George P. Bush is running for attorney general in Texas — by courting Trump.
George P. Bush — son of Jeb Bush, nephew of George W. Bush and grandson of George H.W. Bush — is running for attorney general in Texas, and away from the legacy of antipathy to former President Donald J. Trump embodied by his own last name.
The new campaign beer cozies handed out to supporters this week featured the Lone Star flag on the front, and, on the flip side, a quote from Mr. Trump — who relentlessly mocked Mr. Bush’s father in 2016 — that read:
“This is the only Bush that likes me! This is the Bush that got it right. I like him.”
The younger Mr. Bush, who currently serves as commissioner of the Texas land office, a statewide post with a wide range of development and education functions, is taking on Ken Paxton, the ferociously pro-Trump incumbent who filed an unsuccessful lawsuit contesting election results in four states that the former president lost last November.
The Bush swag tells the story of a Republican primary challenger treading a narrow and perhaps unforgiving path between Mr.

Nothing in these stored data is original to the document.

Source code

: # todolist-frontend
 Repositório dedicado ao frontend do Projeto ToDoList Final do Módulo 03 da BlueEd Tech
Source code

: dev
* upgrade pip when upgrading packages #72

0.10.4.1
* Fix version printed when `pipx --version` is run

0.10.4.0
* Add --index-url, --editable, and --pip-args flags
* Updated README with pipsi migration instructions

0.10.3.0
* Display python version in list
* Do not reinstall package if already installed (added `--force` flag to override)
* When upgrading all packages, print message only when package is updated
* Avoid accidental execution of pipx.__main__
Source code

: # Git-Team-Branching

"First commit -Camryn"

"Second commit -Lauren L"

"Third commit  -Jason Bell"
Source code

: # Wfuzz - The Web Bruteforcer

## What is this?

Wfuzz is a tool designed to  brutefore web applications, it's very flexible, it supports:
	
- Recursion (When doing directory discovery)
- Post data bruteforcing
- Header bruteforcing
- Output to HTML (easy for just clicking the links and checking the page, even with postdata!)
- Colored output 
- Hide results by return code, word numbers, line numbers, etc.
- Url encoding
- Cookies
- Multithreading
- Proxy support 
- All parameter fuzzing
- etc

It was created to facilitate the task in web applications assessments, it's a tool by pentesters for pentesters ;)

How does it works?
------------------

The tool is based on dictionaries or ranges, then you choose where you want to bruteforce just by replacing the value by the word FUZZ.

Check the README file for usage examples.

Trump and a center-right family philosophy now far out of step with the party’s base.
The primary takes place in March, followed by the general election in November. Two Democrats — Lee Merritt, a civil rights attorney from Dallas, and Joe Jaworski, the former mayor of Galveston — have said they will run. In 2018, Mr. Paxton defeated the Democrat Justin Nelson by around three points.

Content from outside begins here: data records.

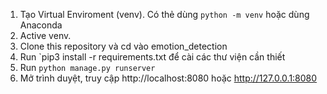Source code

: 1. Tạo Virtual Enviroment (venv). Có thẻ dùng `python -m venv` hoặc dùng Anaconda
2. Active venv.
3. Clone this repository và cd vào emotion_detection
4. Run `pip3 install -r requirements.txt để cài các thư viện cần thiết
5. Run `python manage.py runserver`
6. Mở trình duyệt, truy cập http://localhost:8080 hoặc http://127.0.0.1:8080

At his Wednesday kickoff at a beer garden in Austin, Mr. Bush accused Mr. Paxton of corruption while emphasizing his own support for Mr. Trump. The attorney general was indicted on securities fraud charges five years ago; he has repeatedly denied the charges and claimed the case is politically motivated.

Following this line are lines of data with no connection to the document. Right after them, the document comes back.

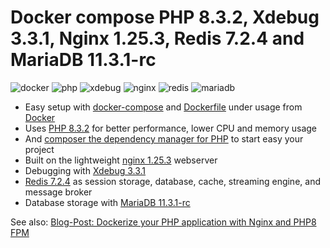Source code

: # Docker compose PHP 8.3.2, Xdebug 3.3.1, Nginx 1.25.3, Redis 7.2.4 and MariaDB 11.3.1-rc

![docker](https://img.shields.io/badge/Docker-compose-brightgreen.svg)
![php](https://img.shields.io/badge/PHP_FPM-8.3.2-brightgreen.svg)
![xdebug](https://img.shields.io/badge/Xdebug-3.3.1-brightgreen.svg)
![nginx](https://img.shields.io/badge/nginx-1.25.3-brightgreen.svg)
![redis](https://img.shields.io/badge/Redis-7.2.4-brightgreen.svg)
![mariadb](https://img.shields.io/badge/MariaDB-11.3.1rc-brightgreen.svg)

* Easy setup with [docker-compose](https://docs.docker.com/compose/) and [Dockerfile](https://docs.docker.com/engine/reference/builder/) under usage from [Docker](https://www.docker.com)
* Uses [PHP 8.3.2](https://www.php.net) for better performance, lower CPU and memory usage
* And [composer the dependency manager for PHP](https://getcomposer.org) to start easy your project
* Built on the lightweight [nginx 1.25.3](https://nginx.org) webserver
* Debugging with [Xdebug 3.3.1](https://xdebug.org)
* [Redis 7.2.4](https://redis.io) as session storage, database, cache, streaming engine, and message broker
* Database storage with [MariaDB 11.3.1-rc](https://mariadb.org)

See also:
[Blog-Post: Dockerize your PHP application with Nginx and PHP8 FPM](https://marc.it/dockerize-application-with-nginx-and-php8/)
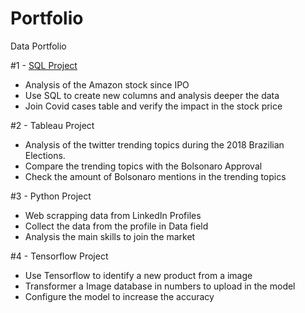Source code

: # Portfolio
Data Portfolio

#1 - [SQL Project](https://github.com/robsonfeliciano/Portfolio/blob/main/sql_project.sql)
- Analysis of the Amazon stock since IPO
- Use SQL to create new columns and analysis deeper the data
- Join Covid cases table and verify the impact in the stock price

#2 - Tableau Project
- Analysis of the twitter trending topics during the 2018 Brazilian Elections.
- Compare the trending topics with the Bolsonaro Approval
- Check the amount of Bolsonaro mentions in the trending topics

#3 - Python Project
- Web scrapping data from LinkedIn Profiles
- Collect the data from the profile in Data field
- Analysis the main skills to join the market

#4 - Tensorflow Project
- Use Tensorflow to identify a new product from a image
- Transformer a Image database in numbers to upload in the model
- Configure the model to increase the accuracy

In a follow-up interview with Fox News on Thursday, Mr. Bush praised “the Trump days,” and criticized President Biden for reversing many of the previous administration’s policies at the border.
He went out of his way to describe the details of a chat he initiated with Mr. Trump, seeking his support.
“We had a great conversation a few days ago, he sent me his best — he had great words of encouragement,” Mr. Bush said of the man who delighted in taunting his father as “low energy.”
Mr. Trump, who commands the overwhelming support of Republicans in Texas but who won the state by only five points, has basked in the empowering glow of the candidates’ praise.
“I like them both very much,” he told CNN earlier this week. “I’ll be making my endorsement and recommendation to the great people of Texas in the not-so-distant future.”
The low-key Mr. Bush, a Florida native whose mother is Mexican-American, has also been adopting an increasingly confrontational posture with local Democrats.
Last week, Mr. Bush’s land office — which has broad discretion in doling out federal aid to localities — denied disaster mitigation aid to several cities with large minority populations, including Houston.
He reversed course a few days later under pressure from the state’s congressional delegation, announcing he would release about $750 million in funds allocated in the wake of Hurricane Harvey in 2017.